TASK REQUIREMENTS -> State how many lines in the listing below contain the word "func", with no other words.

RAW DATA ->
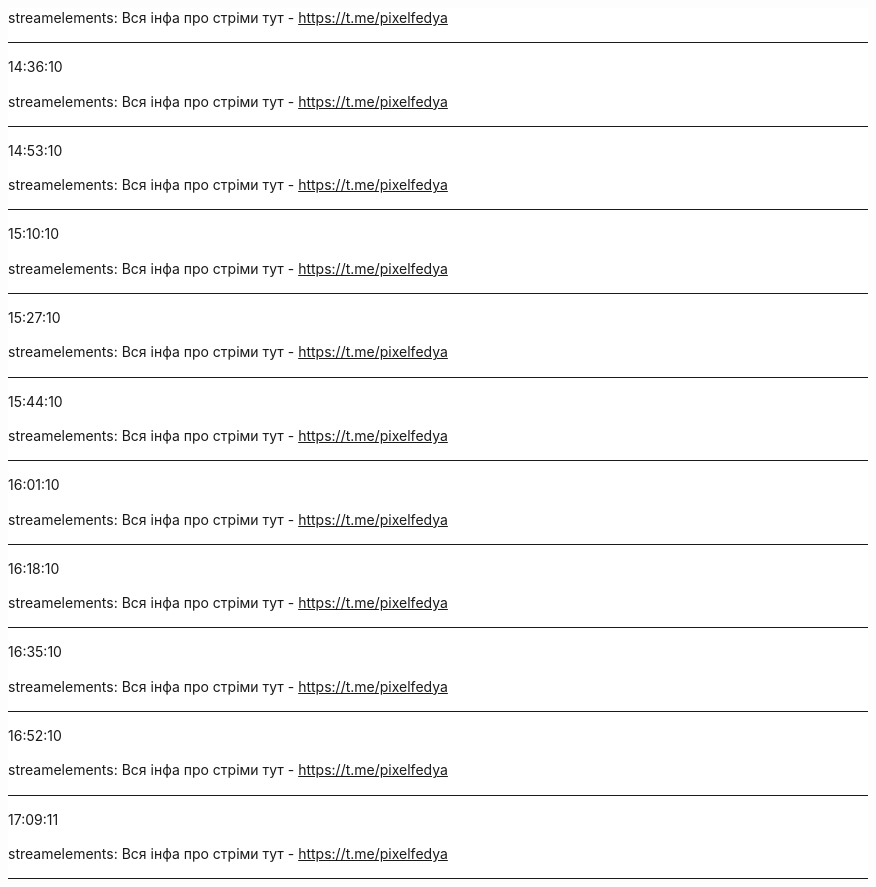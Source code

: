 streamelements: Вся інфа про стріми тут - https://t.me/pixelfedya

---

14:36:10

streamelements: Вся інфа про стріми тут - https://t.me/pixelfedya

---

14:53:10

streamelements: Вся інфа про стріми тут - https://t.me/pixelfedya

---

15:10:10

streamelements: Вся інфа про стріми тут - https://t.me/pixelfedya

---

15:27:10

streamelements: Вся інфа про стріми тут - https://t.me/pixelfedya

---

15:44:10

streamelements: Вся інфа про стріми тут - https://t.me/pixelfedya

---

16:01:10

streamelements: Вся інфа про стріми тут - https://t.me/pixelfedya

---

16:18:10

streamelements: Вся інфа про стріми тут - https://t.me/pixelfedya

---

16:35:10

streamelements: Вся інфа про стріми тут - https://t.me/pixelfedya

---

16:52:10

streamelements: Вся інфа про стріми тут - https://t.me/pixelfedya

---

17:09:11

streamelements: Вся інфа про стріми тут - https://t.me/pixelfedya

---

---

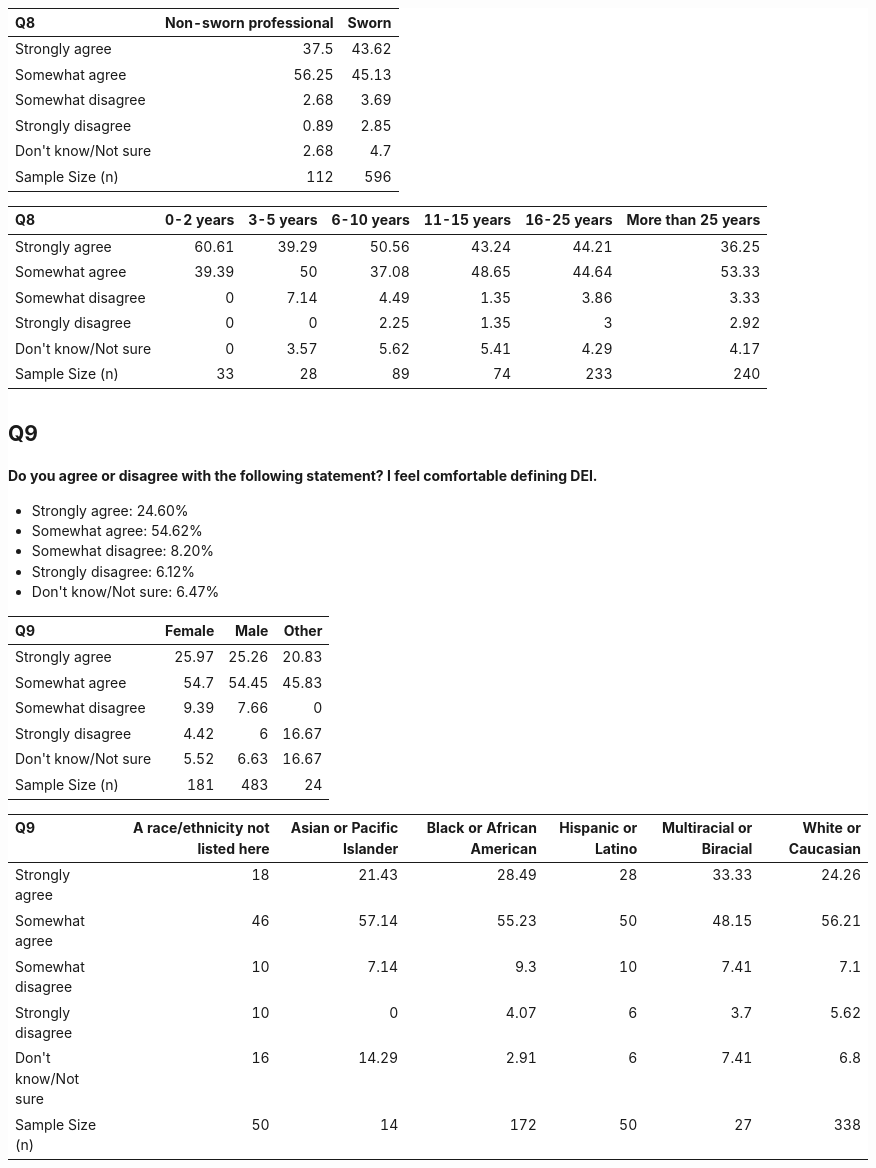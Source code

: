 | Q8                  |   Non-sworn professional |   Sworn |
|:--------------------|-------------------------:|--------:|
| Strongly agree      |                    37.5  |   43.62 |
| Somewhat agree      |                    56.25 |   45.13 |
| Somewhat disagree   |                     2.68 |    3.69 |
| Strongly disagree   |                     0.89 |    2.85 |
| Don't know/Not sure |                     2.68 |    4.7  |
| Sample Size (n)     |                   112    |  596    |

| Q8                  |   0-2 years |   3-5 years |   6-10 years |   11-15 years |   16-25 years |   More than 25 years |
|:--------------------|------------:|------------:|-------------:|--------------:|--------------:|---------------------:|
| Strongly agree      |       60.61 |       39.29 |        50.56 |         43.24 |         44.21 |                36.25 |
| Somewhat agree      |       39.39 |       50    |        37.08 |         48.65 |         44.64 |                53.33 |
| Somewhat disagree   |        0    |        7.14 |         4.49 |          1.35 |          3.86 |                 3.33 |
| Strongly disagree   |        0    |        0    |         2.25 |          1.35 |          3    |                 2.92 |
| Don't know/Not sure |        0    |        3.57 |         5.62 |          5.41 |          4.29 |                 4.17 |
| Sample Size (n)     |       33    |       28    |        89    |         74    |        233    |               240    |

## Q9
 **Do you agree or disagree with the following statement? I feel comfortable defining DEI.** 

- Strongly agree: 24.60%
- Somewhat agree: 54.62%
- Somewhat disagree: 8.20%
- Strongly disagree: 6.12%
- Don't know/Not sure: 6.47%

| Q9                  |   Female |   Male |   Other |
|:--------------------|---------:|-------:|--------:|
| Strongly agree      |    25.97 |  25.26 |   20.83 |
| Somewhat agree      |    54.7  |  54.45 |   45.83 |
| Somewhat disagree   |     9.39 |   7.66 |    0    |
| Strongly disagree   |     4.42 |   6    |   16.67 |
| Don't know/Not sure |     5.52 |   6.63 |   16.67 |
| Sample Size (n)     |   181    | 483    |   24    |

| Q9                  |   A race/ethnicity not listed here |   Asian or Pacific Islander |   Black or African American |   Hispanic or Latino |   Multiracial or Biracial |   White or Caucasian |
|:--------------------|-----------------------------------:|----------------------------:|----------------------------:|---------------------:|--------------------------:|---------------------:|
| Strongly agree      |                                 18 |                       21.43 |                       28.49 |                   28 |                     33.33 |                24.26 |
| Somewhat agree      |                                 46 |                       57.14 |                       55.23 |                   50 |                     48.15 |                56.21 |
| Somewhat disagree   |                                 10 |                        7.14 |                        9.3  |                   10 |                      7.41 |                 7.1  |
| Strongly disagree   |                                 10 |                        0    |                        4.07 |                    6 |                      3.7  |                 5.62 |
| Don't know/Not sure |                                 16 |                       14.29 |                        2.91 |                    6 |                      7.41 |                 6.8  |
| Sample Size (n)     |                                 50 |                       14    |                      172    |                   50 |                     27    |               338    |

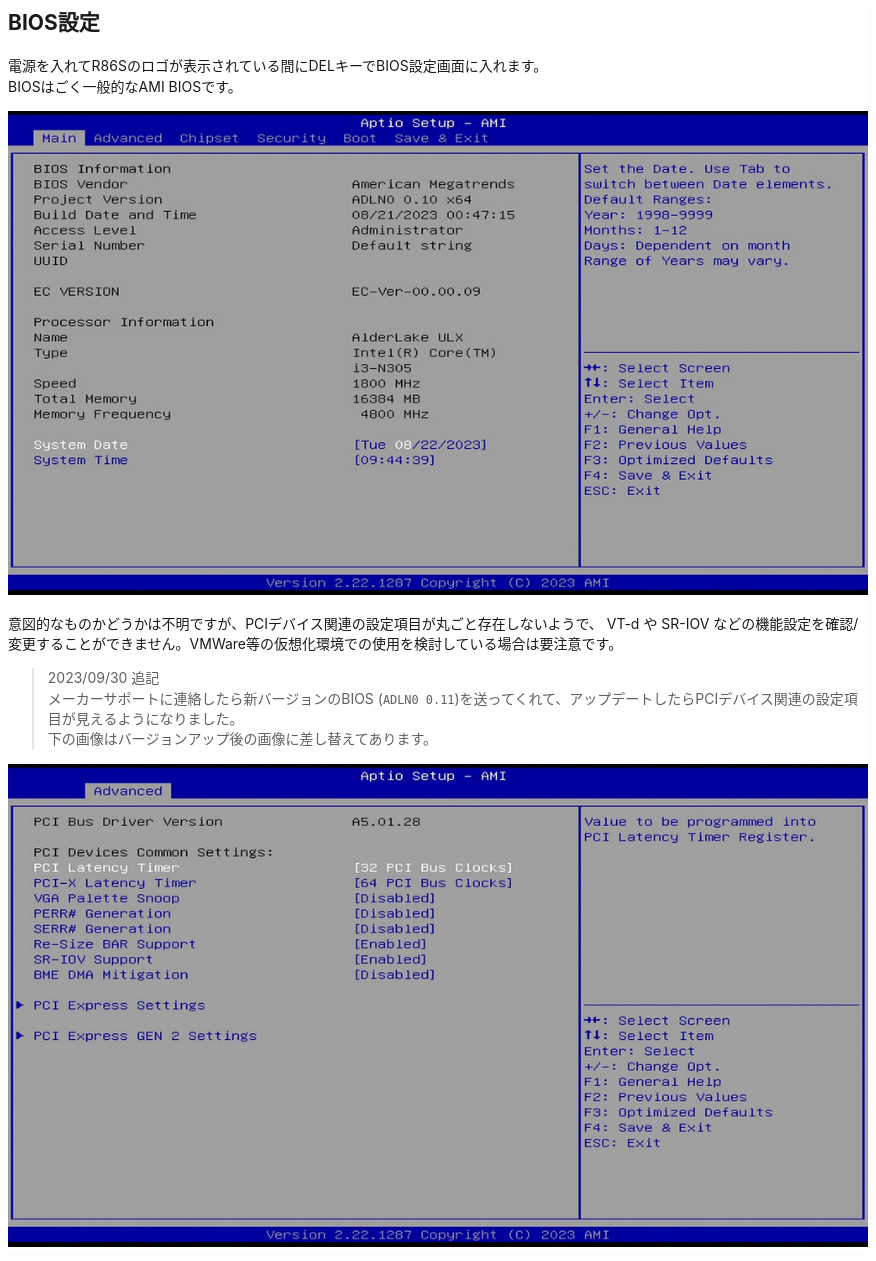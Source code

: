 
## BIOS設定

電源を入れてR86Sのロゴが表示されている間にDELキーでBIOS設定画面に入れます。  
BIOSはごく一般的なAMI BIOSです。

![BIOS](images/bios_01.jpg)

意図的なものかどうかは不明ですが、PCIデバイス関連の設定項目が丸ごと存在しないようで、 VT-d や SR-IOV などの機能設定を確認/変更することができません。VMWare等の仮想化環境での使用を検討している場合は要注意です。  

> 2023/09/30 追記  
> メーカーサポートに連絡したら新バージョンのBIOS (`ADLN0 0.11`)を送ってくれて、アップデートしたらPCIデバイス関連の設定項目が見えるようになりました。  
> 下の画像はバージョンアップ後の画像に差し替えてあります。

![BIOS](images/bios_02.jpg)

--

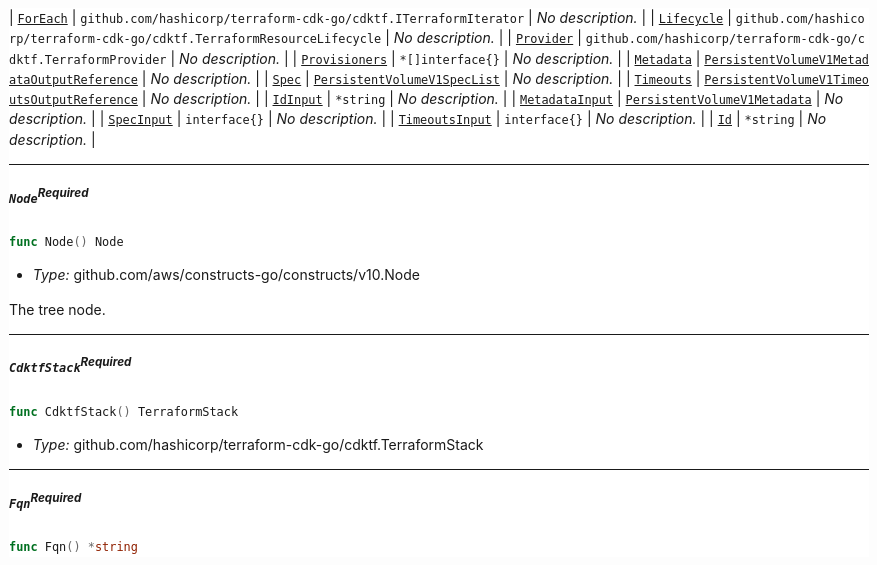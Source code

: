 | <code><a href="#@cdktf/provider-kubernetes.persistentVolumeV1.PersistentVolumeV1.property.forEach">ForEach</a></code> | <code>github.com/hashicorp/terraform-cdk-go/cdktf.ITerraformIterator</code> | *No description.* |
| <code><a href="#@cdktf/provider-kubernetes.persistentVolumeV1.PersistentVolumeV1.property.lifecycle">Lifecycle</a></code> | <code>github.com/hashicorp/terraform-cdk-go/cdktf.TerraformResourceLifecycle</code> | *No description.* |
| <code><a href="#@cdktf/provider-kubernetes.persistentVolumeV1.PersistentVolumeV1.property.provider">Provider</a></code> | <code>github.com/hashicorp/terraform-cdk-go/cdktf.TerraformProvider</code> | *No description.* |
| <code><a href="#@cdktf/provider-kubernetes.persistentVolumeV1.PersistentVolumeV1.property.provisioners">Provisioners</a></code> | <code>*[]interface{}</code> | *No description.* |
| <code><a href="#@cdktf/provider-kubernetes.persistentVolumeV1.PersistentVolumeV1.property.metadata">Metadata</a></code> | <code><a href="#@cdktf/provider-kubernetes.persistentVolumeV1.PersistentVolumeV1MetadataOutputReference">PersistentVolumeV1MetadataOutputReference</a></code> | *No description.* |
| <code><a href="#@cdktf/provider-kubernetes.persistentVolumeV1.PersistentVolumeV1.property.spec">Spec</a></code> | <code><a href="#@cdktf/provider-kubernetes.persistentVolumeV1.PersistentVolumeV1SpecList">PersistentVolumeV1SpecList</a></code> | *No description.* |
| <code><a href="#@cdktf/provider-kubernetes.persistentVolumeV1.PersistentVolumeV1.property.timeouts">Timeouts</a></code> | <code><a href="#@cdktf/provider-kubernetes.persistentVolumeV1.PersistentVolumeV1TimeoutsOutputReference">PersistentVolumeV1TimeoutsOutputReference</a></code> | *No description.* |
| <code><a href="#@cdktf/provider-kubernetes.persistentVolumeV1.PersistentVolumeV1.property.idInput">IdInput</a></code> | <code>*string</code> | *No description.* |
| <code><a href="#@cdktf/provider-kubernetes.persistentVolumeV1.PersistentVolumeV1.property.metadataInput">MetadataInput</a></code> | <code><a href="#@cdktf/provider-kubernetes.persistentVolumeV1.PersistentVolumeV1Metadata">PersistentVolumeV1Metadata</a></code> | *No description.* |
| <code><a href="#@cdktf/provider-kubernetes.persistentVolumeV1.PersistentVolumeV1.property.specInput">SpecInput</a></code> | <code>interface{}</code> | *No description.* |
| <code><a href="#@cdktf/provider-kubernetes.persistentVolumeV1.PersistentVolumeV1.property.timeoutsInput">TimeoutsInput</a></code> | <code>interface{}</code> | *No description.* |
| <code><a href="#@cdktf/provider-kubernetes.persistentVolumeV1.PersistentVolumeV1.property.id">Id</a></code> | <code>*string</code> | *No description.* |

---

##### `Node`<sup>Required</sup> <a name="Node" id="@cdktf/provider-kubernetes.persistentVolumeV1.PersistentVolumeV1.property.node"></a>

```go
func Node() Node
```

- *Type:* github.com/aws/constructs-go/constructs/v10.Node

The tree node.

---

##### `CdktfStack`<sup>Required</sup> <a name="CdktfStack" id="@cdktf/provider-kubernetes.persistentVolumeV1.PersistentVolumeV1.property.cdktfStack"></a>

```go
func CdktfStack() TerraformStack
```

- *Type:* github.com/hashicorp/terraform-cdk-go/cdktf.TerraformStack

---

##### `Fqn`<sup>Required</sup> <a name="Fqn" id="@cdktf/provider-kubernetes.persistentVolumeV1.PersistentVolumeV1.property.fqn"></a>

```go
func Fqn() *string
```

SOLVED EXERCISE -> 3